▶ **EXERCISE**
Go through the entries below and return every line that contains "content".

[Data items]
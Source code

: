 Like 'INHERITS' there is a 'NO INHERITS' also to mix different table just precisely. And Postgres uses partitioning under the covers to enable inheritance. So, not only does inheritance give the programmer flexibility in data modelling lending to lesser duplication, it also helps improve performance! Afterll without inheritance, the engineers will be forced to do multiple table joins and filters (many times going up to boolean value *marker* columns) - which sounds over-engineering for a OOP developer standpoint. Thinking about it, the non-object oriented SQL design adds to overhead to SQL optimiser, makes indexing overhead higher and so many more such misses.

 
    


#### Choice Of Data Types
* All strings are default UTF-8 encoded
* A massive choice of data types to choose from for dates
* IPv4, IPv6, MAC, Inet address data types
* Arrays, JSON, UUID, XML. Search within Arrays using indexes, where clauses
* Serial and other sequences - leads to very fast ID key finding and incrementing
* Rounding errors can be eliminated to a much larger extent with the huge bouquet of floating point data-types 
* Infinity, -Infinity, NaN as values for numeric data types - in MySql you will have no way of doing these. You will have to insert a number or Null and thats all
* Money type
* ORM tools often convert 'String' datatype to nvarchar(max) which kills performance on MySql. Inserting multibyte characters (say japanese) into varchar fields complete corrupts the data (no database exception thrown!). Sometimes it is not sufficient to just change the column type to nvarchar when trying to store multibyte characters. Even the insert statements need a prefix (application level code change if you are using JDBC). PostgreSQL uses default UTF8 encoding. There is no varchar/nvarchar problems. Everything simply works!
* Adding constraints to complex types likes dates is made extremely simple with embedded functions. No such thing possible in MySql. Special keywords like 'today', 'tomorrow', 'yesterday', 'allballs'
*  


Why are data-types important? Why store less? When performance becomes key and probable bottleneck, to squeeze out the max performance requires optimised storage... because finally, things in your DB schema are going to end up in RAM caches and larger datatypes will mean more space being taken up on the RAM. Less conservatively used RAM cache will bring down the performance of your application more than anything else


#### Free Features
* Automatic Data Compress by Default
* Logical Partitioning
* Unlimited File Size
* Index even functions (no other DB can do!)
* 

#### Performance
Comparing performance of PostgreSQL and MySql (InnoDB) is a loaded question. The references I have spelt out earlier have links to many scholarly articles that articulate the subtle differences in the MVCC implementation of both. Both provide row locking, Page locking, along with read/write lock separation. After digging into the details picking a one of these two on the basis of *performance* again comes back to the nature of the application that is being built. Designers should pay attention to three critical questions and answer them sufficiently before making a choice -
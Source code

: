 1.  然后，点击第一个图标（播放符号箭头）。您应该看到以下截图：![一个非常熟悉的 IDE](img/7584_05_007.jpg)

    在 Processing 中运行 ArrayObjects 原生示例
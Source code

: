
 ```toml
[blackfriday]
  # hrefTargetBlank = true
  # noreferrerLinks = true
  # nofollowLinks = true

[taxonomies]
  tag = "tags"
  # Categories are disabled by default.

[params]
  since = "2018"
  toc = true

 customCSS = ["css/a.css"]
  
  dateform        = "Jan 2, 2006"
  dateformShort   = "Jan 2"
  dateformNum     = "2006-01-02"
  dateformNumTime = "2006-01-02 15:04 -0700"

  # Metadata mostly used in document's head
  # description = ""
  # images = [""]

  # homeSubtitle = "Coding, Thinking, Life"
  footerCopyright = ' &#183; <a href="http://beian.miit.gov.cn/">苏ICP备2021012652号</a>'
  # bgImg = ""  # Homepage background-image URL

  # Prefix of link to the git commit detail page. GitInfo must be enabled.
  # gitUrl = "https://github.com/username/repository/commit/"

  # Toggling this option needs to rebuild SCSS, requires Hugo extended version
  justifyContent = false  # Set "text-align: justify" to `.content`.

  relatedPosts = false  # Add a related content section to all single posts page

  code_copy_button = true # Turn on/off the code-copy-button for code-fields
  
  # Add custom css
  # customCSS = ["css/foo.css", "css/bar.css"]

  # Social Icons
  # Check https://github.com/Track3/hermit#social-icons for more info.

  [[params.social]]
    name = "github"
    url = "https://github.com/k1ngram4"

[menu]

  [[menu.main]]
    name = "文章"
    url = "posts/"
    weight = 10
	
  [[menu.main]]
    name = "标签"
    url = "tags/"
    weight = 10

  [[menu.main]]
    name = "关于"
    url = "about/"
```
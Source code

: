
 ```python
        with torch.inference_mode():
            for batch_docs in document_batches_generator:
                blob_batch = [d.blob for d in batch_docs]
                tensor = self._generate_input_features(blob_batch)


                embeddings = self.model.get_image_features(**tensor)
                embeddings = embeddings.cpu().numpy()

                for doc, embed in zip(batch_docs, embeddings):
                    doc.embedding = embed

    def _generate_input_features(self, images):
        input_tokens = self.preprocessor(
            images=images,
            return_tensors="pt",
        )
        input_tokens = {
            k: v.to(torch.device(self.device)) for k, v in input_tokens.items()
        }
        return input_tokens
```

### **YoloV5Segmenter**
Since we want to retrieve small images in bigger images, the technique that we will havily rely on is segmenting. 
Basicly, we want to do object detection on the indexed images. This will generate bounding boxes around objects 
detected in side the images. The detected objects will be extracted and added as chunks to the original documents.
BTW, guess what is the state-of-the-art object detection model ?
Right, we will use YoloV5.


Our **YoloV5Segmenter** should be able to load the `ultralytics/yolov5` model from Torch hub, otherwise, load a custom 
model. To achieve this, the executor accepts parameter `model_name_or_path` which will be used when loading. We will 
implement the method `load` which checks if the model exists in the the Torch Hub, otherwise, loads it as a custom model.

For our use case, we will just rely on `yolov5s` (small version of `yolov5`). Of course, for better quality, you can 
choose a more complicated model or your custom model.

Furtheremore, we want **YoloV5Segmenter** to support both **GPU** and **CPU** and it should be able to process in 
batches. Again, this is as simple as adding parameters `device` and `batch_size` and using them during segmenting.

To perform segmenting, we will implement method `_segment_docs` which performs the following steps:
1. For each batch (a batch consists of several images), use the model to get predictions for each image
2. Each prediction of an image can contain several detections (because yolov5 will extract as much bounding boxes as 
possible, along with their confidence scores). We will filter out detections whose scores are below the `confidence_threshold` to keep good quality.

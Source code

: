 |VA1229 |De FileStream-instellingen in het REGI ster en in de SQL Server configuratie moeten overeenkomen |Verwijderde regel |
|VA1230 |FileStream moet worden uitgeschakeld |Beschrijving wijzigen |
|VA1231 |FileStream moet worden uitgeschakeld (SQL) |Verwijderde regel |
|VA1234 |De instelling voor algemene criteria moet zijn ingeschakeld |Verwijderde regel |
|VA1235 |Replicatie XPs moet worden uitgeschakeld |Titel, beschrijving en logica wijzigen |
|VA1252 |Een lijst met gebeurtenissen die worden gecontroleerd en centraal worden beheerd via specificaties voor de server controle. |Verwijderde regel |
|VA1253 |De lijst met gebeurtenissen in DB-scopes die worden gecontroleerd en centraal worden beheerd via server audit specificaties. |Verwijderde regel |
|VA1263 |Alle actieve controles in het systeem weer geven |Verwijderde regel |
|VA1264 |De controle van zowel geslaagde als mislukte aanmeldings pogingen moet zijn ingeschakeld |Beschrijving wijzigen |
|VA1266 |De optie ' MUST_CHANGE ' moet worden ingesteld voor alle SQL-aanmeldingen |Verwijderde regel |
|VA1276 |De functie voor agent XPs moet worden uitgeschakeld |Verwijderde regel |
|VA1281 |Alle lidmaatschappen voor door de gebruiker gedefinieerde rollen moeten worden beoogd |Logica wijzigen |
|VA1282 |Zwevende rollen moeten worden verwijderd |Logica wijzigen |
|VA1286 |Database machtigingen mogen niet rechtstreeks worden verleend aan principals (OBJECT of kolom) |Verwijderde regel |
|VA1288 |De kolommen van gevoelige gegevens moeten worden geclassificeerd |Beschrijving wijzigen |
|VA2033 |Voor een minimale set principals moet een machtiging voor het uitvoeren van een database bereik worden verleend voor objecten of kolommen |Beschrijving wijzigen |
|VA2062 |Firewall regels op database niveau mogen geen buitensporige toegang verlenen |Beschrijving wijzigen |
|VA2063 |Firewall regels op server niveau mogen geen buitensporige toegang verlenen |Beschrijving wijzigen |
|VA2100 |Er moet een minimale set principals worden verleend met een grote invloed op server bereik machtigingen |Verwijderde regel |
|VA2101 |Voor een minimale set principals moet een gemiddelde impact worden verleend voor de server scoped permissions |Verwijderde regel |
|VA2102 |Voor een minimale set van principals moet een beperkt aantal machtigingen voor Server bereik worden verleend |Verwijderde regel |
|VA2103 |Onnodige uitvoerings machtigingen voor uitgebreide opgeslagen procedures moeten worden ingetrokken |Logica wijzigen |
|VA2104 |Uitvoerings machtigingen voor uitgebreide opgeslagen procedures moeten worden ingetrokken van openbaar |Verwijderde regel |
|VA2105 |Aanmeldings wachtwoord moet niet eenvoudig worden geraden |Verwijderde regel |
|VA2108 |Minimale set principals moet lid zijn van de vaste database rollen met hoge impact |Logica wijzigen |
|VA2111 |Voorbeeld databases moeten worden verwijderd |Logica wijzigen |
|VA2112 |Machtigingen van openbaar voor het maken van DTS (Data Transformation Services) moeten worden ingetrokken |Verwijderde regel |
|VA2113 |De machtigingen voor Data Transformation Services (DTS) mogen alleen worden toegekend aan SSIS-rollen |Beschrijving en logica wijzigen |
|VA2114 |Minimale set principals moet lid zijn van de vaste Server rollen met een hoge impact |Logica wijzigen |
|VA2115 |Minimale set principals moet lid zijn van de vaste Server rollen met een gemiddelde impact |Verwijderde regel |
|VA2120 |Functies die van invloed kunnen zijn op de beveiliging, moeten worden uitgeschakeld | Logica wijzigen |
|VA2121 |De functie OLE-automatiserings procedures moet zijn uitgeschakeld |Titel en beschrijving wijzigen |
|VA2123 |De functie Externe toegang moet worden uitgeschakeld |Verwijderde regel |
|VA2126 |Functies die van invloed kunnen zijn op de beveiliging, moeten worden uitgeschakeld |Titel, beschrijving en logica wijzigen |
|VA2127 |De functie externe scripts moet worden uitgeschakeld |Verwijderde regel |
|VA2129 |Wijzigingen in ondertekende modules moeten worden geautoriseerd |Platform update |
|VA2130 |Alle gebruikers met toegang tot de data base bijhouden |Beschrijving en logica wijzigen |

▶ **TASK SOLUTION**
  justifyContent = false  # Set "text-align: justify" to `.content`.
  relatedPosts = false  # Add a related content section to all single posts page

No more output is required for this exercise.